Socially sustainable artificial intelligence in urban context

Executive summary

Advances in AI technologies have a substantial impact on everyday lives, and major changes are expected in the following years especially in urban context, where the majority of world population currently lives. The goal of this project is to provide understading and techniques for social sustainable applications of AI in urban context.

Background

AI is playing a growing role in our lives: by automatically gathering and processing information from human activities, AI technologies can perform several autonomous tasks, ranging from simple one such as voice recognition, to very complex like autonomous driving.

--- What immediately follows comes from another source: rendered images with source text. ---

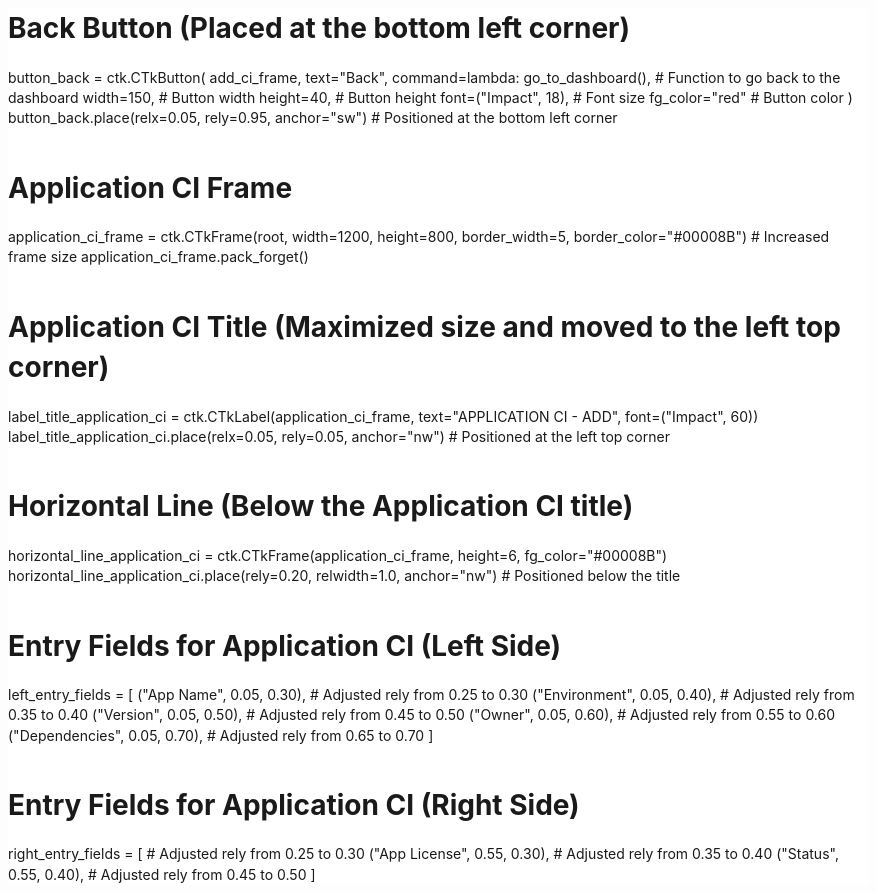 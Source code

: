 # Back Button (Placed at the bottom left corner)
button_back = ctk.CTkButton(
    add_ci_frame,
    text="Back",
    command=lambda: go_to_dashboard(),  # Function to go back to the dashboard
    width=150,  # Button width
    height=40,  # Button height
    font=("Impact", 18),  # Font size
    fg_color="red"  # Button color
)
button_back.place(relx=0.05, rely=0.95, anchor="sw")  # Positioned at the bottom left corner

# Application CI Frame
application_ci_frame = ctk.CTkFrame(root, width=1200, height=800, border_width=5,
                                    border_color="#00008B")  # Increased frame size
application_ci_frame.pack_forget()

# Application CI Title (Maximized size and moved to the left top corner)
label_title_application_ci = ctk.CTkLabel(application_ci_frame, text="APPLICATION CI - ADD", font=("Impact", 60))
label_title_application_ci.place(relx=0.05, rely=0.05, anchor="nw")  # Positioned at the left top corner

# Horizontal Line (Below the Application CI title)
horizontal_line_application_ci = ctk.CTkFrame(application_ci_frame, height=6, fg_color="#00008B")
horizontal_line_application_ci.place(rely=0.20, relwidth=1.0, anchor="nw")  # Positioned below the title

# Entry Fields for Application CI (Left Side)
left_entry_fields = [
    ("App Name", 0.05, 0.30),  # Adjusted rely from 0.25 to 0.30
    ("Environment", 0.05, 0.40),  # Adjusted rely from 0.35 to 0.40
    ("Version", 0.05, 0.50),  # Adjusted rely from 0.45 to 0.50
    ("Owner", 0.05, 0.60),  # Adjusted rely from 0.55 to 0.60
    ("Dependencies", 0.05, 0.70),  # Adjusted rely from 0.65 to 0.70
]

# Entry Fields for Application CI (Right Side)
right_entry_fields = [  # Adjusted rely from 0.25 to 0.30
    ("App License", 0.55, 0.30),  # Adjusted rely from 0.35 to 0.40
    ("Status", 0.55, 0.40),  # Adjusted rely from 0.45 to 0.50
]
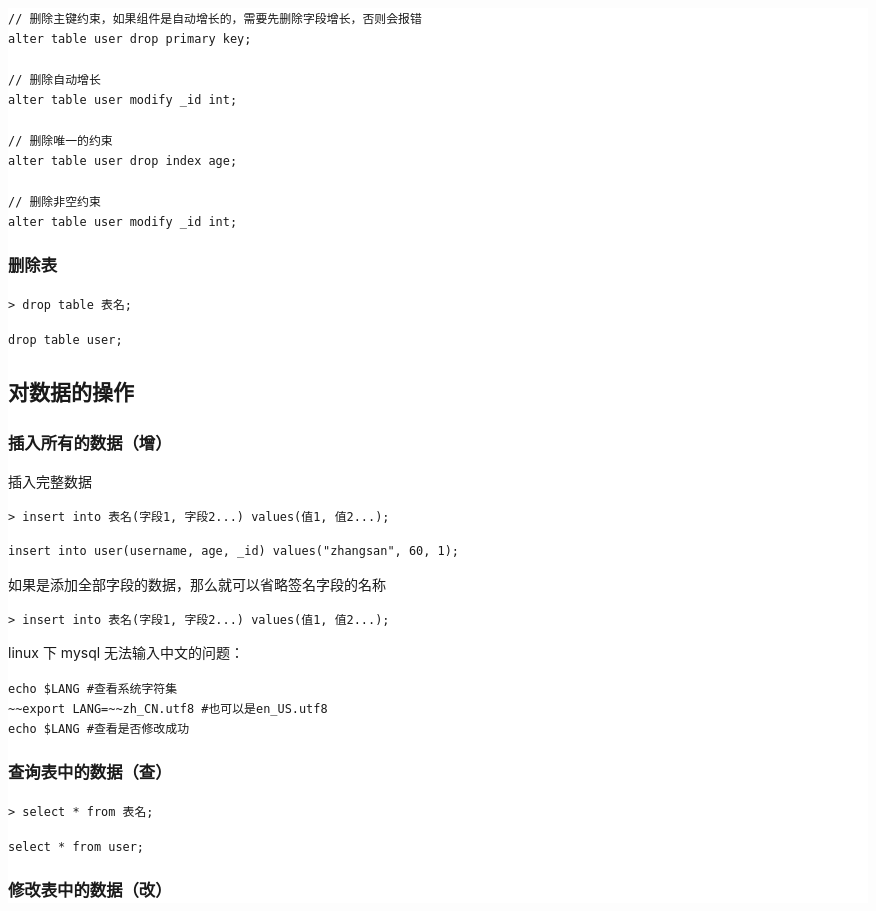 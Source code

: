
 ```
// 删除主键约束，如果组件是自动增长的，需要先删除字段增长，否则会报错
alter table user drop primary key;

// 删除自动增长
alter table user modify _id int;

// 删除唯一的约束
alter table user drop index age;

// 删除非空约束
alter table user modify _id int;
```

### 删除表

`> drop table 表名;`

```
drop table user;
```


## 对数据的操作

### 插入所有的数据（增）

插入完整数据

`> insert into 表名(字段1, 字段2...) values(值1, 值2...);`

```
insert into user(username, age, _id) values("zhangsan", 60, 1);
```

如果是添加全部字段的数据，那么就可以省略签名字段的名称

`> insert into 表名(字段1, 字段2...) values(值1, 值2...);`

linux 下 mysql 无法输入中文的问题：

```
echo $LANG #查看系统字符集
~~export LANG=~~zh_CN.utf8 #也可以是en_US.utf8
echo $LANG #查看是否修改成功
```


### 查询表中的数据（查）

`> select * from 表名;`

```
select * from user;
```

### 修改表中的数据（改）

The reliability of these technologies is increasing; therefore, many human tasks today are delegated to machines, and with the fast-technological development pace, many more human activities will be automated in a close future. Notwithstanding the large number of current applications of AI in everyday life, many issues are still under debate in several research communities and civil society: systematic biases, liability concerns, transformation of labor, are a few examples of the socio-technological challenges to be faced.

Objectives

The research project aims at studying the impact of AI applications in the urban context, in relation to the social implications and the technological developments. The research is conducted in a multidisciplinary setting, harnessing the collaboration between the Nexa Center for Internet and Society and the Future Urban Legacy Lab (which involves seven different engineering departments).
The first goal of the project is the creation of a digital infrastructure for the Digital Open Urban Twin, i.e. a platform – open in terms of licenses of the data and adherence to open standards – that allows the creation of layers of data “above” the physical city, each one on a specific focus and with potentially different – but coherent – level of details. The result is a “digital twin” of the city, which gives to researchers and policy makers the possibility to spatially correlate and visualize, beyond the more consolidated uses of 3D city models and 3DGIS, how urban phenomena/problems are distributed across different areas of the city and how they are connected each other at multiple scales. An exemplary but not exhaustive list of urban dimensions of interest are: pollution, arrests, poverty, education, energy consumption, traffic flows, commercial activities.

The second operational goal of the project concerns Cities & Inequalities and it is twofold: 1) spatialize current marginalities e inequalities in a sample of cities; 2) investigate on the role of artificial intelligence techniques and in general digital technologies in perpetuating, amplifying or reducing such inequalities.